It is frequently used to model phenomena of a continuous nature such as the time between arrivals (e.g. time between customers arriving at a restaraunt) and the distance between occurrences (e.g. distance between defects in a plate glass window). It is closely associated with the Poisson discrete random variable, which we will return to later.

Cumulative distribution function

Probability density function ($f$) characterizes distribution of continuous random variable.
Equivalently, cumulative distribution function characterizes continuous random variables
For a continuous random variable $X$ define its cumulative distribution function (CDF) $F_X(x)$ as,

\[ \begin{eqnarray} F_X(x) & = & P(X \leq x) = \int_{-\infty} ^{x} f_X(t) dt \end{eqnarray} \]

Example: uniform distribution

Suppose $X \sim Uniform(0,1)$, then

\[ \begin{eqnarray} F_X(x) & = & P(X\leq x) \\ & = & 0 \text{, if $x< 0$ } \\ & = & 1 \text{, if $x >1$ } \\ & = & x \text{, if $x \in [0,1]$} \end{eqnarray} \]

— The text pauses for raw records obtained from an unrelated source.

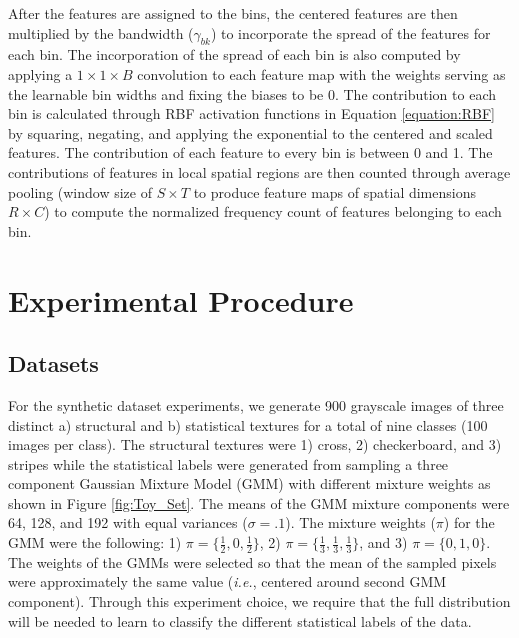 \documentclass[journal]{IEEEtai}
\begin{document}
	After the features are assigned to the bins, the centered features are then multiplied by the bandwidth ($\gamma_{bk}$) to incorporate the spread of the features for each bin. The incorporation of the spread of each bin is also computed by applying a $1 \times 1 \times B$ convolution to each feature map with the weights serving as the learnable bin widths and fixing the biases to be 0.  The contribution to each bin is calculated through RBF activation functions in Equation \ref{equation:RBF} by squaring, negating, and applying the exponential to the centered and scaled features. The contribution of each feature to every bin is between 0 and 1. The contributions of features in local spatial regions are then counted through average pooling (window size of $S \times T$ to produce feature maps of spatial dimensions $R \times C$) to compute the normalized frequency count of features belonging to each bin.

\section{Experimental Procedure}
	\subsection{Datasets} \label{sect:datasets}
	For the synthetic dataset experiments, we generate 900 grayscale images of three distinct a) structural and b) statistical textures for a total of nine classes (100 images per class). The structural textures were 1) cross, 2) checkerboard, and 3) stripes while the statistical labels were generated from sampling a three component Gaussian Mixture Model (GMM) with different mixture weights as shown in Figure \mbox{\ref{fig:Toy_Set}}. The means of the GMM mixture components were 64, 128, and 192 with equal variances ($\sigma = .1$). The mixture weights ($\pi$) for the GMM were the following: 1) $\pi = \{\frac{1}{2}, 0, \frac{1}{2}\}$, 2) $\pi = \{\frac{1}{3}, \frac{1}{3}, \frac{1}{3}\}$, and 3) $\pi = \{0, 1, 0\}$. The weights of the GMMs were selected so that the mean of the sampled pixels were approximately the same value (\textit{i.e.}, centered around second GMM component). Through this experiment choice, we require that the full distribution will be needed to learn to classify the different statistical labels of the data.
	
\end{document}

unif_pdf <- function(a, b){
  data_frame(x = seq(a - 1, b + 1, by = .01),
             pdf = dunif(x = x, min = a, max = b)) %>%
    ggplot(aes(x, pdf)) +
    geom_line() +
    labs(title = "Uniform PDF",
         subtitle = bquote(a == .(a) ~ b == .(b)),
         x = expression(x),
         y = expression(f[X] (x)))
}

unif_cdf <- function(a, b){
  data_frame(x = seq(a - 1, b + 1, by = .01),
             cdf = punif(q = x, min = a, max = b)) %>%
    ggplot(aes(x, cdf)) +
    geom_line() +
    labs(title = "Uniform CDF",
         subtitle = bquote(a == .(a) ~ b == .(b)),
         x = expression(x),
         y = expression(F[X] (x)))
}

unif_pdf(0, 1) +
  unif_cdf(0, 1)

Properties of CDFs

$F_X$ is monotonically nodecreasing – if $x \leq y$, then $F_X(x) \leq F_X(y)$
$F_X(x)$ tends to $0$ as $x \rightarrow -\infty$, and to $1$ as $x \rightarrow \infty$
$F_X(x)$ is a continuous function of $x$
If $X$ is continuous, the PDF and CDF can be obtained from each other by integration or differentiation

\[F_X(x) = \int_{-\infty}^x f_X(t) dt, \quad f_X(x) = \frac{dF_X}{dx} (x)\]

Normal random variables

Suppose $X$ is a random variable with $X \in \Re$ and density

\[ \begin{eqnarray} f(x) & = & \frac{1}{\sqrt{2\pi \sigma^2}}\exp\left(-\frac{(x - \mu)^2}{2\sigma^2}\right) \nonumber \end{eqnarray} \]

where $\mu$ and $\sigma$ are two scalar parameters characterizing the PDF, with $\sigma$ assumed positive. Then $X$ is a normally distributed random variable with parameters $\mu$ and $\sigma^2$.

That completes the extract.